### Work item
Could you find each line of the data below that contains the word "该授权流程还会涉及" and copy those lines?

Records drawn from a dataset
· · · · ·

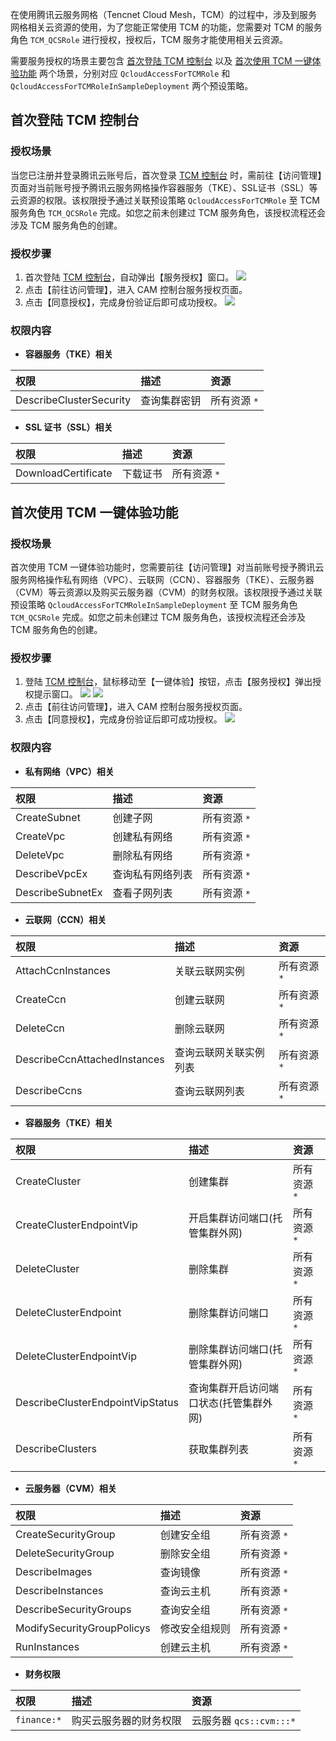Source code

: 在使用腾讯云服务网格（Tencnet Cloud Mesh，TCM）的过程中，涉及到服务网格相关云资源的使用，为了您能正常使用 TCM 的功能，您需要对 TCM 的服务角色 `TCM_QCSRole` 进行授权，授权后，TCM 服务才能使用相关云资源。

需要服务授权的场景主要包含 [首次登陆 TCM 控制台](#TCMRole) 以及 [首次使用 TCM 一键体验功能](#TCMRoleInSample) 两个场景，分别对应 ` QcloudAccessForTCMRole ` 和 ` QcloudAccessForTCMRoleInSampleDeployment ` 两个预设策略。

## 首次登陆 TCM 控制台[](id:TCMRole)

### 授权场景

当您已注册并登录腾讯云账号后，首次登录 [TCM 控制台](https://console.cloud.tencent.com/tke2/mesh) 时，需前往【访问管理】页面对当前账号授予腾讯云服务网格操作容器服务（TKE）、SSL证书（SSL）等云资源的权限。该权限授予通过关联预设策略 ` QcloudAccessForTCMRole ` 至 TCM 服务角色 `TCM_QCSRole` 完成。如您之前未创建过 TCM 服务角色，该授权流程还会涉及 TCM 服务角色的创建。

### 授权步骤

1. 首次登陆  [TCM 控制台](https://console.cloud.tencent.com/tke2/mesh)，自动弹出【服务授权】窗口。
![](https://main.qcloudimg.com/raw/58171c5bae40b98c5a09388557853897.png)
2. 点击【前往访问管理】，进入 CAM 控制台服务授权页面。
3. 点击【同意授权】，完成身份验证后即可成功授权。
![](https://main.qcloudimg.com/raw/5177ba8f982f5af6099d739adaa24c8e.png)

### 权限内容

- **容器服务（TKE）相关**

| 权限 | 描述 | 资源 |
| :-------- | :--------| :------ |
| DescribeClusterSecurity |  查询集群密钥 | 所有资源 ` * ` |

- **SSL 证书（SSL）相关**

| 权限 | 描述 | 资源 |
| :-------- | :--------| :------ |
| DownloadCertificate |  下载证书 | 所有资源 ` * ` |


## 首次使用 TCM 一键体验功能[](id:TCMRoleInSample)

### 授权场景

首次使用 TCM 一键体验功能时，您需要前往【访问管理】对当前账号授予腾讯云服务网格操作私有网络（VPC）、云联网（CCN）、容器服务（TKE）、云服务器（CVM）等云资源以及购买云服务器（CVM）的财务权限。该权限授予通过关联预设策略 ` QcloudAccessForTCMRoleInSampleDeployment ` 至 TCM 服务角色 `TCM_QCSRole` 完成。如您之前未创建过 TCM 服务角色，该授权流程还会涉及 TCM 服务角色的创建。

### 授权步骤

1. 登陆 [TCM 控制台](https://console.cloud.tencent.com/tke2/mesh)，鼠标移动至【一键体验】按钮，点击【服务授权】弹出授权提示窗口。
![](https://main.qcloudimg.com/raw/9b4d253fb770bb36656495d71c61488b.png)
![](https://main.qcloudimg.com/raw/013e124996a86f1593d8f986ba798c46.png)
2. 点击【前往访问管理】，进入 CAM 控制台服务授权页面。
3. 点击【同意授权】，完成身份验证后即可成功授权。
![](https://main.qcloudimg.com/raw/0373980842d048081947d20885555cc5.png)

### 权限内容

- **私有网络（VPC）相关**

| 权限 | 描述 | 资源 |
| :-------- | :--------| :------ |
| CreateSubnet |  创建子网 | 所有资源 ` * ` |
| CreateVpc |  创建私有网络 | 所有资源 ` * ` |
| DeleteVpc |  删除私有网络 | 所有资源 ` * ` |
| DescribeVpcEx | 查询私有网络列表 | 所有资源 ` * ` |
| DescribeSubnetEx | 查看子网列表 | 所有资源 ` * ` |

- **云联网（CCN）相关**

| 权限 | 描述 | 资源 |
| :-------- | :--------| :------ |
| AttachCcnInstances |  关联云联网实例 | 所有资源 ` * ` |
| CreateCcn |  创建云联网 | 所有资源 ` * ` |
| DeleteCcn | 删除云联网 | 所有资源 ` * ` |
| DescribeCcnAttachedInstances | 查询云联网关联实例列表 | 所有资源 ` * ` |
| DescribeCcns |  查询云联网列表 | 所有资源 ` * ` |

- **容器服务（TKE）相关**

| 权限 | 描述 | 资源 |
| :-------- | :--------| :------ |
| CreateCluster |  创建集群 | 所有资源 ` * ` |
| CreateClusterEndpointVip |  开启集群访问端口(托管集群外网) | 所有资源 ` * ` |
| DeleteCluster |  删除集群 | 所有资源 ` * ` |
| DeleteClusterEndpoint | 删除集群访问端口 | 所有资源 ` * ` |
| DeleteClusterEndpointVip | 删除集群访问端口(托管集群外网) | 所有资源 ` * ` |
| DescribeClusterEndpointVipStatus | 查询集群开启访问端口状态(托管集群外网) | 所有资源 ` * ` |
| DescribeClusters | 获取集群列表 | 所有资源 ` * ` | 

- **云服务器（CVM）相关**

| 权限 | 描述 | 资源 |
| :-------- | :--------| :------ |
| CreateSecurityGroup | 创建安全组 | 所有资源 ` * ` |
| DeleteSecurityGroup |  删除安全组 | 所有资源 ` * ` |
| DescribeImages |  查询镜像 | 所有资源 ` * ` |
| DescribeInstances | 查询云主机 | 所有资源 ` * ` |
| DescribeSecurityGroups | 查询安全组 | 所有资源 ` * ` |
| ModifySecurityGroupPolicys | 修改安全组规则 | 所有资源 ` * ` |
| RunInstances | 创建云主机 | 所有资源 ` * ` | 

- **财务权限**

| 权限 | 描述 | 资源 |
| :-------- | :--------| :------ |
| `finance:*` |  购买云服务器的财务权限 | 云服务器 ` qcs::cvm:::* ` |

· · · · ·

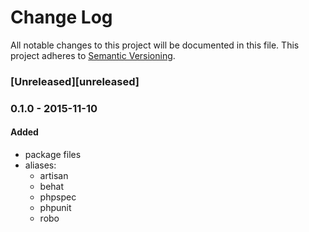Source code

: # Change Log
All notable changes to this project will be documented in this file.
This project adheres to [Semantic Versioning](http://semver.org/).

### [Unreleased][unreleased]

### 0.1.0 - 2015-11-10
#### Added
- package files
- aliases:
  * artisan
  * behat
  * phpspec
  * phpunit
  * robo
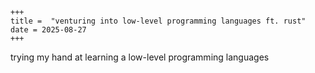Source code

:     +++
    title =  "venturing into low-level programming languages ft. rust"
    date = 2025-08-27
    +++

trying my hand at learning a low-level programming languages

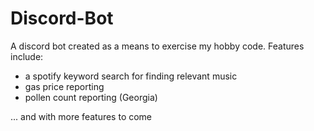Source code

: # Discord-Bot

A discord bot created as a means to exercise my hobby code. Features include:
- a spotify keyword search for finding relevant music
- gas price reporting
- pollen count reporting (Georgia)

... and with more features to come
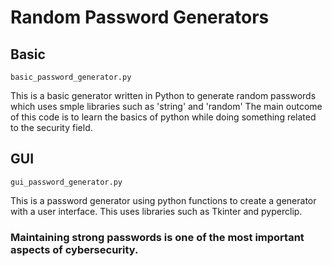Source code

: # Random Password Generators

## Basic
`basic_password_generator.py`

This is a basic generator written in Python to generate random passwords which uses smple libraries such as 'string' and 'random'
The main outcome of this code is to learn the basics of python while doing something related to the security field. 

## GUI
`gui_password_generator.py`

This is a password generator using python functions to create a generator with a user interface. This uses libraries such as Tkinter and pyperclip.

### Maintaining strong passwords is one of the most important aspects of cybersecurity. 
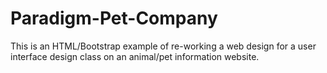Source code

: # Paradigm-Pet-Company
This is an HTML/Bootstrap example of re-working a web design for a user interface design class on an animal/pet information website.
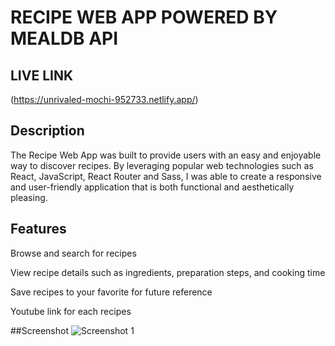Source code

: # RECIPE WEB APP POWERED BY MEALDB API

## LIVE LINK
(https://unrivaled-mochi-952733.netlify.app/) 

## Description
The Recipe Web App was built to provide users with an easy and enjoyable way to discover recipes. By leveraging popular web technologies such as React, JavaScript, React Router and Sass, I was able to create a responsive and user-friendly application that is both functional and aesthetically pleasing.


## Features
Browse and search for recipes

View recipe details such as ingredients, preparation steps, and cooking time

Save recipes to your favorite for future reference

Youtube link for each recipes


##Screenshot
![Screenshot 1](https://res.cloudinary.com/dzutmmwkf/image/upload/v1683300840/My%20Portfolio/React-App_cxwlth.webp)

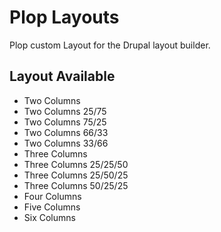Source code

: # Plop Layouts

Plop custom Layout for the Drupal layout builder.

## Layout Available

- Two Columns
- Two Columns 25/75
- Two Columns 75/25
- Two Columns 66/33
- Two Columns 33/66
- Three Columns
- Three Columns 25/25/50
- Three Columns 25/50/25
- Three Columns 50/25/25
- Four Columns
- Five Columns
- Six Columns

· · · · ·

### Result of this task
当您已注册并登录腾讯云账号后，首次登录 [TCM 控制台](https://console.cloud.tencent.com/tke2/mesh) 时，需前往【访问管理】页面对当前账号授予腾讯云服务网格操作容器服务（TKE）、SSL证书（SSL）等云资源的权限。该权限授予通过关联预设策略 ` QcloudAccessForTCMRole ` 至 TCM 服务角色 `TCM_QCSRole` 完成。如您之前未创建过 TCM 服务角色，该授权流程还会涉及 TCM 服务角色的创建。
首次使用 TCM 一键体验功能时，您需要前往【访问管理】对当前账号授予腾讯云服务网格操作私有网络（VPC）、云联网（CCN）、容器服务（TKE）、云服务器（CVM）等云资源以及购买云服务器（CVM）的财务权限。该权限授予通过关联预设策略 ` QcloudAccessForTCMRoleInSampleDeployment ` 至 TCM 服务角色 `TCM_QCSRole` 完成。如您之前未创建过 TCM 服务角色，该授权流程还会涉及 TCM 服务角色的创建。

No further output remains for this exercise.